Erst gehen sie einmal rundum durch die schwachbeleuchteten Wege voller Pärchen. Dann landen sie in der Mitte bei einem strahlend beleuchteten Kaffeehaus. Dort musiziert in einem muschelförmigen Pavillon eine Kapelle, Tische sind aufgestellt, und viele Menschen sitzen daran. Die nichts verzehren, sind abgesperrt durch Seile.
Auch die drei bleiben eine Weile unter dem Volk stehen und lauschen. Das Hören hat man nicht absperren können, so gerne man es wohl getan hätte. Es geht fröhlich zu bei den Zaungästen, ganze Büschel junger Mädchen hängen dort herum. Jungens jagen sich mit Mädeln, viele lachen. Kufalt wird von einer Kette junger Leute beinahe umgelaufen. Er drängt in die dunklen Wege zurück, die anderen wollen im Licht bleiben. So zeigt er auf einen Weg. »Da sitze ich irgendwo. Holen Sie mich dann.«
Er findet im Dunkeln eine Bank, auf der nur ein Paar sitzt.
Hockt sich auf eine Ecke, dreht sich eine Zigarette, lehnt sich bequem zurück und sieht vor sich hin.
Manchmal bewegt der Nachtwind ein wenig die Zweige, das rauscht ferne an, kommt näher mit tausend einzelnen Geräuschen und verliert sich wieder fern mit einem allgemeinen Rauschen.

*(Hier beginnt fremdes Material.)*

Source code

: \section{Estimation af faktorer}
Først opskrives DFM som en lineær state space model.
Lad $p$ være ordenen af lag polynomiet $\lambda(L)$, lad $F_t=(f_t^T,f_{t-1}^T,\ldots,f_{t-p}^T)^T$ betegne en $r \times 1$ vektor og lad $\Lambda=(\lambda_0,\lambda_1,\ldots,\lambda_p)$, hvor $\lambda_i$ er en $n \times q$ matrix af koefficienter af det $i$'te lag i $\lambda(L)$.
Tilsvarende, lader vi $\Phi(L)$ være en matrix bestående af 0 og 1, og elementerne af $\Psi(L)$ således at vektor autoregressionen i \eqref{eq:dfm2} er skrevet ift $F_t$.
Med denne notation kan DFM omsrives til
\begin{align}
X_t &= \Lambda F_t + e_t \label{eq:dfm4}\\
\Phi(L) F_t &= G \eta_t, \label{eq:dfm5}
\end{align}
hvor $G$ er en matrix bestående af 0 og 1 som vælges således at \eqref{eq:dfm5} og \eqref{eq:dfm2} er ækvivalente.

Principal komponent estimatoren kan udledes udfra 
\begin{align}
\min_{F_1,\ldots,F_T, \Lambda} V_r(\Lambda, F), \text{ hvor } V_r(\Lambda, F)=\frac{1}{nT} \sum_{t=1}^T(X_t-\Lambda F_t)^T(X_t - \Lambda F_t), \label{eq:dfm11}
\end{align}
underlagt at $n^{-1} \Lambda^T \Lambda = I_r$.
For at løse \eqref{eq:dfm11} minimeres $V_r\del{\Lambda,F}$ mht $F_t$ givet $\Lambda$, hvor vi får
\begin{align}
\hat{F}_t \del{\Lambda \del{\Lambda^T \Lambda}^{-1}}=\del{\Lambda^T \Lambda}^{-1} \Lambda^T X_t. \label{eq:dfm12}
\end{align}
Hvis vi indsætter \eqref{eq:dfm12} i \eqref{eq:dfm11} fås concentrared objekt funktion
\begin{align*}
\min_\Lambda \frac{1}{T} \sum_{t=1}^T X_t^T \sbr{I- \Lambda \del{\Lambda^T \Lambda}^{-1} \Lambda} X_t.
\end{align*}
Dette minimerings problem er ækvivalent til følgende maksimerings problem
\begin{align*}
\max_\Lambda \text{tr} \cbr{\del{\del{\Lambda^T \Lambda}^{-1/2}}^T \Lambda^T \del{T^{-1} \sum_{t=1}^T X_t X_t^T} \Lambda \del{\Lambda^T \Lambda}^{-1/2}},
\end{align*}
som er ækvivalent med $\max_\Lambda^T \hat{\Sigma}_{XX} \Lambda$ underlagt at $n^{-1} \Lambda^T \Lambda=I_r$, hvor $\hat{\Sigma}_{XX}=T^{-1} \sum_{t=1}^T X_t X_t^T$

Der Mann und die Frau auf der Bank reden miteinander. Kufalt hört halb hin. Es wird von einem Garten geredet, von einer alten Mutter, die immer schwieriger wird … Verliebte sind es nicht, denkt Kufalt. Er hätte gerne ein Mädchen, mit dem er sitzen und schwatzen könnte. Über was aber könnte er mit ihr schwatzen …?
Es gehen viele Menschen vorüber, manche halten sich an den Händen. Nein, nicht einmal im Gefängnis hat Willi Kufalt das Gefühl gehabt, wie sehr er sich außerhalb von all dem gestellt hat. Er ist draußen aus all diesem Leben – kommt er je wieder hinein? Von all dem, was ihm in den letzten fünf Jahren geschehen ist, wird er nie reden dürfen.
Das Mädchen ist aufgestanden und macht ein paar Schritte auf und ab. »Es ist doch kühl. Mir wird fröstelig«, sagt sie. Der Mann antwortet nicht. Sie spricht das spitze »S« der Hamburger, nun kommt sie in den Lichtschein der Laterne – eine zierliche, rasche Figur, ein Herzgesicht, blondes Haar. Wieder im Schatten.
»Gehen wir«, sagt das Mädchen.
Der Mann steht auf.
Petersen und Beerboom kommen. »Gehen wir dort entlang«, sagt Kufalt und folgt dem Paar. »War die Musik noch nett?«
Die beiden erzählen, Kufalt behält sein Paar im Auge. »Nein, wir wollen hier entlanggehen. Sie haben ja keine Ahnung, was ich für einen Ortssinn habe. Ich führe Sie glatt nach Haus.«
»Aber wir gehen in der falschen Richtung!«
»Gar nicht. Wir gehen nachher rum. Wetten, dass ich Sie richtig führe?«
»Um was?«
»Zehn Zigaretten.«
»Abgemacht. Hauen Sie durch, Beerboom!«
Es ist nicht ganz leicht, ohne Auffallen dem Paar zu folgen. Kufalt hält sich auf der anderen Straßenseite und macht manchmal Bemerkungen, die seinen suchenden Ortssinn beweisen sollen: »Nein, nun gehen wir besser hier um die Ecke. – Jetzt wieder geradeaus – nein, doch besser links.«
»Ihr Ortssinn, Kufalt«, sagt Beerboom.
Hinter einer Bahnunterführung biegt das Paar überraschend nach links ab, und im Augenblick, da Kufalt seine beiden Begleiter mit Mühe und Not in diese unerwartete Kurve gebracht hat, ist es in irgendeinem Hauseingang verschwunden.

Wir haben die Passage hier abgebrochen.